Records:

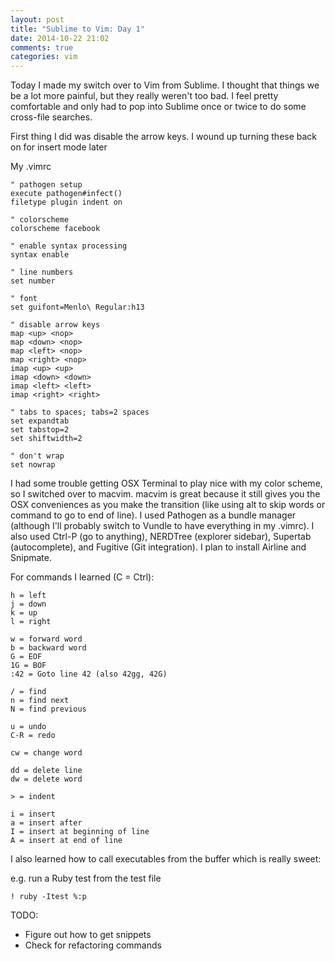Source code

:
 ```yaml
---
layout: post
title: "Sublime to Vim: Day 1"
date: 2014-10-22 21:02
comments: true
categories: vim
---
```


Today I made my switch over to Vim from Sublime. I thought that things we be a lot more painful, but they really weren't too bad. I feel pretty comfortable and only had to pop into Sublime once or twice to do some cross-file searches.

First thing I did was disable the arrow keys. I wound up turning these back on for insert mode later

My .vimrc

```vim
" pathogen setup
execute pathogen#infect()
filetype plugin indent on

" colorscheme
colorscheme facebook

" enable syntax processing
syntax enable

" line numbers
set number

" font
set guifont=Menlo\ Regular:h13

" disable arrow keys
map <up> <nop>
map <down> <nop>
map <left> <nop>
map <right> <nop>
imap <up> <up>
imap <down> <down>
imap <left> <left>
imap <right> <right>

" tabs to spaces; tabs=2 spaces
set expandtab
set tabstop=2
set shiftwidth=2

" don't wrap
set nowrap
```

I had some trouble getting OSX Terminal to play nice with my color scheme, so I switched over to macvim. macvim is great because it still gives you the OSX conveniences as you make the transition (like using alt to skip words or command to go to end of line). I used Pathogen as a bundle manager (although I'll probably switch to Vundle to have everything in my .vimrc). I also used Ctrl-P (go to anything), NERDTree (explorer sidebar), Supertab (autocomplete), and Fugitive (Git integration). I plan to install Airline and Snipmate.

For commands I learned (C = Ctrl):

```
h = left
j = down
k = up
l = right

w = forward word
b = backward word
G = EOF
1G = BOF
:42 = Goto line 42 (also 42gg, 42G)

/ = find
n = find next
N = find previous

u = undo
C-R = redo

cw = change word

dd = delete line
dw = delete word

> = indent

i = insert
a = insert after
I = insert at beginning of line
A = insert at end of line
```

I also learned how to call executables from the buffer which is really sweet:

e.g. run a Ruby test from the test file
```
! ruby -Itest %:p
```

TODO:

- Figure out how to get snippets
- Check for refactoring commands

Task statement: Look for the word "some" in every line of the listing and copy the lines that have it.

Output below:
Today I made my switch over to Vim from Sublime. I thought that things we be a lot more painful, but they really weren't too bad. I feel pretty comfortable and only had to pop into Sublime once or twice to do some cross-file searches.
I had some trouble getting OSX Terminal to play nice with my color scheme, so I switched over to macvim. macvim is great because it still gives you the OSX conveniences as you make the transition (like using alt to skip words or command to go to end of line). I used Pathogen as a bundle manager (although I'll probably switch to Vundle to have everything in my .vimrc). I also used Ctrl-P (go to anything), NERDTree (explorer sidebar), Supertab (autocomplete), and Fugitive (Git integration). I plan to install Airline and Snipmate.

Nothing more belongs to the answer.